### Work to complete
Could you please find each line in the records that contains the word "days" and copy it?

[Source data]
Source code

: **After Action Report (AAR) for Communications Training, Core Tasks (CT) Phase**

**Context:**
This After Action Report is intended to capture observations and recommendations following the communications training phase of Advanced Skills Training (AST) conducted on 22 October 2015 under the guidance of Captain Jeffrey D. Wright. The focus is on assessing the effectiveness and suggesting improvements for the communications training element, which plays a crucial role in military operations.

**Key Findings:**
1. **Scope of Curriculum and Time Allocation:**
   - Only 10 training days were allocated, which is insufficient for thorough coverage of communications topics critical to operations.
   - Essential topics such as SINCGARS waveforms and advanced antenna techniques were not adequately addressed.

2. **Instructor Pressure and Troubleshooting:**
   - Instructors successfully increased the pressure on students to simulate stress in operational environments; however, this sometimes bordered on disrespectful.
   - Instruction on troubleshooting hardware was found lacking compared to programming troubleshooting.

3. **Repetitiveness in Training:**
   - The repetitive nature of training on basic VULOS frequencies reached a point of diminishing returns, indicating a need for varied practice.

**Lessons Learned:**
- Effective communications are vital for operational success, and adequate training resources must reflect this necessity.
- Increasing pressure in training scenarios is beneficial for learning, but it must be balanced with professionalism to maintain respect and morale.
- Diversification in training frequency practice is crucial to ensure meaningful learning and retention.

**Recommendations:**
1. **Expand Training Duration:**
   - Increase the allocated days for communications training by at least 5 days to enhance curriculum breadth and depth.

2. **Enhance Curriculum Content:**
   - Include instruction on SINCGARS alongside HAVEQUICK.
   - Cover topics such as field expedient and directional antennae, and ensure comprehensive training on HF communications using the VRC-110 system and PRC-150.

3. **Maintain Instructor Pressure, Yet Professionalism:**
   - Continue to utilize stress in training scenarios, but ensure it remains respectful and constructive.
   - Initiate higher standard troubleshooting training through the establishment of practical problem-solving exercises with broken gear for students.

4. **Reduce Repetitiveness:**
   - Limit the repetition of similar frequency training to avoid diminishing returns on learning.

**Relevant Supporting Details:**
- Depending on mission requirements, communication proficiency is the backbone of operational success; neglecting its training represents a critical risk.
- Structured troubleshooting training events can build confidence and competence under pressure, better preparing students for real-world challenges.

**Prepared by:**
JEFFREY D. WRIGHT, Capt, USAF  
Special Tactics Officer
...
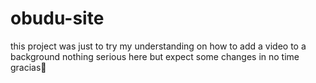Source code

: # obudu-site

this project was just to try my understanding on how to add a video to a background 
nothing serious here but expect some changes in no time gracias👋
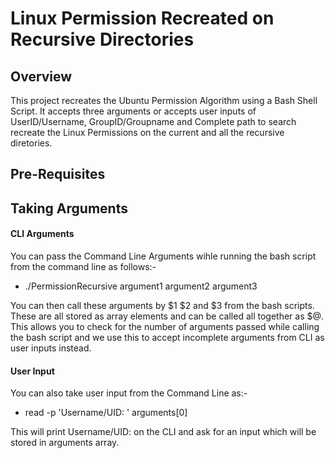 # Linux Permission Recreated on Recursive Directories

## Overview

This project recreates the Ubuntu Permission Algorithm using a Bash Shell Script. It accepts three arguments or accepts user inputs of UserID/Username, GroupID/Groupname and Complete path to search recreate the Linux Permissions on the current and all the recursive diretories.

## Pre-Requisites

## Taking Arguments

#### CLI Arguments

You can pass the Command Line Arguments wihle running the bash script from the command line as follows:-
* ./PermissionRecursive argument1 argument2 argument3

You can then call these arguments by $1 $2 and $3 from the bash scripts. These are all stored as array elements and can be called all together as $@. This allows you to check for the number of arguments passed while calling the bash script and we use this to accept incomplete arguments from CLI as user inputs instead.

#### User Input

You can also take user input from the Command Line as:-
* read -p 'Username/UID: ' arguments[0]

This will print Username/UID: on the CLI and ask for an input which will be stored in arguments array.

### Task response
   - Only 10 training days were allocated, which is insufficient for thorough coverage of communications topics critical to operations.
   - Increase the allocated days for communications training by at least 5 days to enhance curriculum breadth and depth.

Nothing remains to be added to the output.